# mac-mini = mini image sur grand écran !



## Fanoo (20 Mai 2006)

voila, j'ai un mac-mini-intel branché sur un grand écran 46"-HDready-LCD-TV en DVI>HDMI.

tout l'affichage qui sort du mac est à une taille plus petite que l'écran, ce qui fait que j'ai un cadre noir de 10% environ sur chaque coté. un peu énervant.

je n'ai pas ce probleme avec les programmes TV qui occupent bien tout l'écran.

et vous ?


----------



## Max London (20 Mai 2006)

Fanoo a dit:
			
		

> voila, j'ai un mac-mini-intel branché sur un grand écran 46"-HDready-LCD-TV en DVI>HDMI.
> 
> tout l'affichage qui sort du mac est à une taille plus petite que l'écran, ce qui fait que j'ai un cadre noir de 10% environ sur chaque coté. un peu énervant.
> 
> ...



46"  Ca fait plaisir.
Pour ton problème, va dans "Préférences système", tu clique sur "Moniteurs", et tu choisit la bonne résolution.  Tu dois calibrer avec celle de ton écran, choisit la résolution maximale possible avec ton 46".

Sinon tu peux peut-etre changer de résolution directement sur ton écran mais je suppose que c'est plus compliqué


----------



## rockindé (20 Mai 2006)

Pas de problème avec mon petit 23", le Mini l' a bien reconnu d' ailleur le type de mon Lcd LG hd (dvi/dvi) est reconnu dans préférences sytème, moniteur...L2323T et dans à propos de ce Mac.


----------



## Fanoo (20 Mai 2006)

j'ai tout essayé, les differentes resolutions aussi : rien n'y fait, l'image est complete (il ne manque rien sur l'écran), mais l'image n'occupe pas tout l'écran. j'ai toujours une sorte de cadre noir de 5-10% de chaque coté. Un peu rageant, vu le prix des grands écrans... j'aimerais bien avoir l'image qui occupe TOUT mon écran (même simplement pour avoir des pixels plus grands, donc mieux visibles du fond de mon canapé...)
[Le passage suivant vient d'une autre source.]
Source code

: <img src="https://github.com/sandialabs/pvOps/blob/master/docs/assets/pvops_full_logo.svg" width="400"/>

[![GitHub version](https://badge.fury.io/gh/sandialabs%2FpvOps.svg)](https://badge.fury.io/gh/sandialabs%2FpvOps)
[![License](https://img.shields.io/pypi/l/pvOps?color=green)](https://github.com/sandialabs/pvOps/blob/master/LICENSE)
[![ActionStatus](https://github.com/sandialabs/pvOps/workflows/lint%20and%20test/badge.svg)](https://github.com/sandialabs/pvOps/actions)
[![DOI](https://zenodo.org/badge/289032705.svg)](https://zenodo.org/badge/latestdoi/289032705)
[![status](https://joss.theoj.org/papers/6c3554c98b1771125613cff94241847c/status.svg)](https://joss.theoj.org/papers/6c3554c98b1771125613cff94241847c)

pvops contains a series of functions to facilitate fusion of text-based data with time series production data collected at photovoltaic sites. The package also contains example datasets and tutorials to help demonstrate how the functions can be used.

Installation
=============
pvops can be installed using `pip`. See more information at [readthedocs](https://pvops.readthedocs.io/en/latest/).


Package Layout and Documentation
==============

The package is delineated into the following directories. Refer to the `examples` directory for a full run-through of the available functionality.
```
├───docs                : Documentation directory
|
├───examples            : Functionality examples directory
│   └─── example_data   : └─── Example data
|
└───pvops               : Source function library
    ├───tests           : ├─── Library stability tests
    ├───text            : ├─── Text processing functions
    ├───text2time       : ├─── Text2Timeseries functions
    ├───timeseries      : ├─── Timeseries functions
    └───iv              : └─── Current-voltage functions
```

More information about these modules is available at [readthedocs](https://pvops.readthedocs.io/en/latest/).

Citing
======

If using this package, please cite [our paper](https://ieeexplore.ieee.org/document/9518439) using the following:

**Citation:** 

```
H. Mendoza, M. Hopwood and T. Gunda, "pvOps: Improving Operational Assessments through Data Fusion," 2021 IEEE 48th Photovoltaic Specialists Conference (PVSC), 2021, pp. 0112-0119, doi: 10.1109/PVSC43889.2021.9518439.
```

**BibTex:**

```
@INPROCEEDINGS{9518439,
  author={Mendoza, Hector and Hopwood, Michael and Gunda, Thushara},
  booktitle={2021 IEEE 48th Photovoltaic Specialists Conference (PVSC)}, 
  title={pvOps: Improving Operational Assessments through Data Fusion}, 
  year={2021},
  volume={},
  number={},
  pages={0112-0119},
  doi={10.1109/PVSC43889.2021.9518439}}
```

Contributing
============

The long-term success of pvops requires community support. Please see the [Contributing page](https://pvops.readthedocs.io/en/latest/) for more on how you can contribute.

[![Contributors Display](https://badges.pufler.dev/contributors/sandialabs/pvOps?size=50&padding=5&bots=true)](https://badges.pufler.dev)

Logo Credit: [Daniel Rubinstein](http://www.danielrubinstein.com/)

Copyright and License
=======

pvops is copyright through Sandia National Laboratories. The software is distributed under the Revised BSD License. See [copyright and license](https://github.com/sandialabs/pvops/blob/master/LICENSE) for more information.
pour info : quand le mac-mini démarre, l'image grise avec le logo Apple en bas occupe bien tout l'écran, c'est seulement avec l'écran bleu et le Finder et toutes les autres applis que la taille se réduit. j'en déduis que c'est un probleme logiciel (firmware ?) Apple...

je voudrais surtout savoir si les autres propriétaires de mac-mini-inter qui ont branché un grand écran LCD-TV ont le même probleme...


----------



## DarKOrange (20 Mai 2006)

Essaie avec SwitchresX


----------



## Anonyme (20 Mai 2006)

Si ton écran est HDready comme tu l'indique cela veut dire qu'il est nativement en 1280x720 et si en te mettant à cette résolution tu as toujours ton "anomalie"... essaye SwitchresX comme le disait DarKOrange

Regarde  ici également


----------



## Fanoo (22 Mai 2006)

j'ai essayé avec SwitchResX : effectivement ca change la resolution, mais alors elle n'est plus prise en charge par mon écran et ... c'est une galère à remettre parce que justement, tu n'as plus d'écran...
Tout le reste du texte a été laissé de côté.